All recessions are deflationary (or disinflationary). As regular readers know, I give ECRI's views more weight than the Street does. Their WLI was down again today, and the multi-year trend is uninspiring.
If their U.S. recession call is correct while Europe works through its various problems, I think we can look forward to demand for commodities sharply diminishing. For example, there is said to be a 2-year supply of platinum in ETFs, for which the public is paying storage costs. LOL! Platinum can go into deficit, plus what do you think happens to the demand for platinum jewelry in a global recession? Platinum "could" fall a lot further from here. Just look at the 2008 lows if you are skeptical. Maybe it can't go so low, but sub-$1200 is quite possible. I just don't see gold as a good value at its current price in that global recession scenario. Message: sometimes markets should be watched and not traded.

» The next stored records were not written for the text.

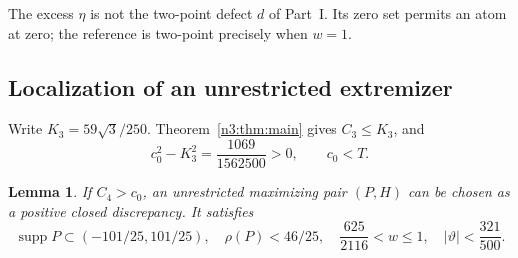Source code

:\documentclass[11pt,a4paper]{article}
\numberwithin{equation}{section}
\newtheorem{lemma}[theorem]{Lemma}
\theoremstyle{definition}
\theoremstyle{remark}
\DeclareMathOperator{\supp}{supp}
\begin{document}
The excess $\eta$ is not the two-point defect $d$ of Part~I.
Its zero set permits an atom at zero; the reference is two-point
precisely when $w=1$.

\subsection{Localization of an unrestricted extremizer}
Write $K_3=59\sqrt3/250$. Theorem~\ref{n3:thm:main} gives
$C_3\le K_3$, and
\[
 c_0^2-K_3^2=\frac{1069}{1562500}>0,\qquad c_0<T.
\]

\begin{lemma}\label{n4all:lem:owner}
If $C_4>c_0$, an unrestricted maximizing pair $(P,H)$ can be chosen
as a positive closed discrepancy. It satisfies
\begin{equation}\label{n4all:eq:owner-class}
 \supp P\subset(-101/25,101/25),\quad
 \rho(P)<46/25,\quad
 \frac{625}{2116}<w\le1,\quad |\vartheta|<\frac{321}{500}.
\end{equation}
\end{lemma}
\end{document}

As I've been saying since January 2009, the U.S financial structure. has been developing as Japan did during its ZIRP period. The zero bound has been a gravitational force, as it were, pulling the longer maturities toward it, with inflationary spurts during the expansion phase of the economic cycle.
I still consider stocks as a whole to be overpriced. OTOH, buy-and-hold investors are finally getting the chance to purchase a growing number of equities that are likely to outperform Treasuries on a multi-year basis, ignoring the fluctuations in between. Hint: think secure and growing income stream, a la BDX; or high and safe income stream even if it fails to grow ("we" think safe), as in ED.